▶ **What you will do**:
Which lines of the records below contain the word "metrics"? Copy each of them out.

Stored items from a collection:

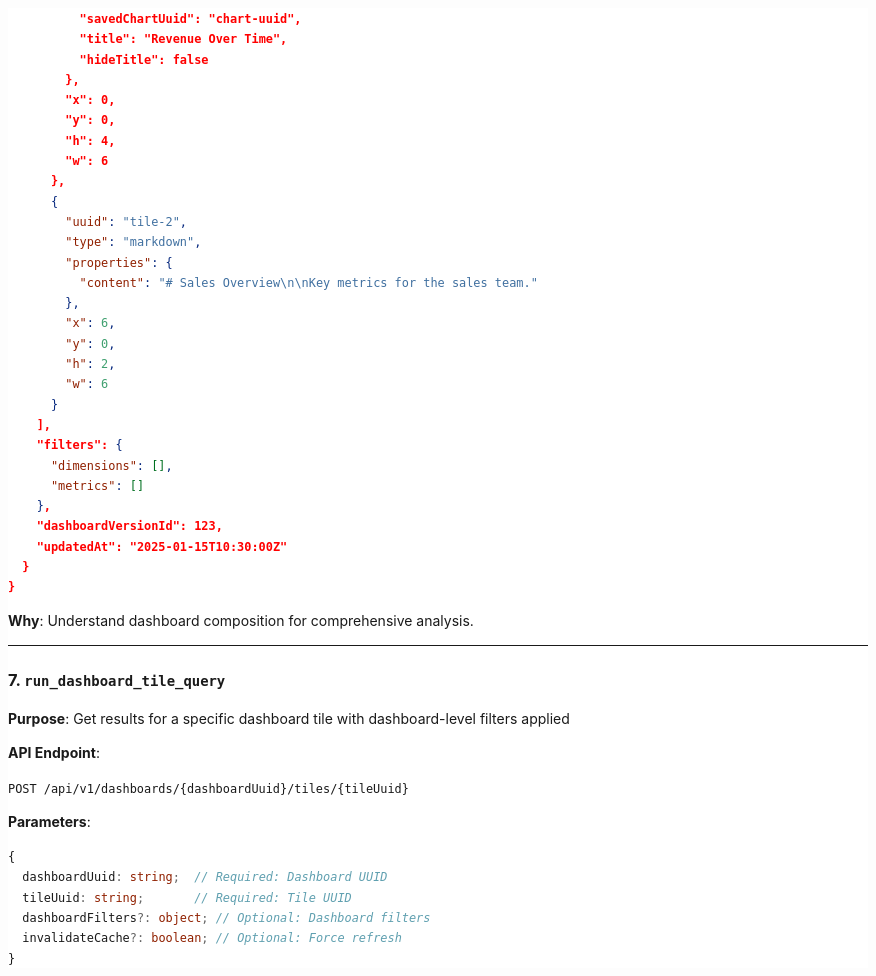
```json
          "savedChartUuid": "chart-uuid",
          "title": "Revenue Over Time",
          "hideTitle": false
        },
        "x": 0,
        "y": 0,
        "h": 4,
        "w": 6
      },
      {
        "uuid": "tile-2",
        "type": "markdown",
        "properties": {
          "content": "# Sales Overview\n\nKey metrics for the sales team."
        },
        "x": 6,
        "y": 0,
        "h": 2,
        "w": 6
      }
    ],
    "filters": {
      "dimensions": [],
      "metrics": []
    },
    "dashboardVersionId": 123,
    "updatedAt": "2025-01-15T10:30:00Z"
  }
}
```

**Why**: Understand dashboard composition for comprehensive analysis.

---

### 7. `run_dashboard_tile_query`

**Purpose**: Get results for a specific dashboard tile with dashboard-level filters applied

**API Endpoint**:
```
POST /api/v1/dashboards/{dashboardUuid}/tiles/{tileUuid}
```

**Parameters**:
```typescript
{
  dashboardUuid: string;  // Required: Dashboard UUID
  tileUuid: string;       // Required: Tile UUID
  dashboardFilters?: object; // Optional: Dashboard filters
  invalidateCache?: boolean; // Optional: Force refresh
}
```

▶ **Written reply**:
          "content": "# Sales Overview\n\nKey metrics for the sales team."
      "metrics": []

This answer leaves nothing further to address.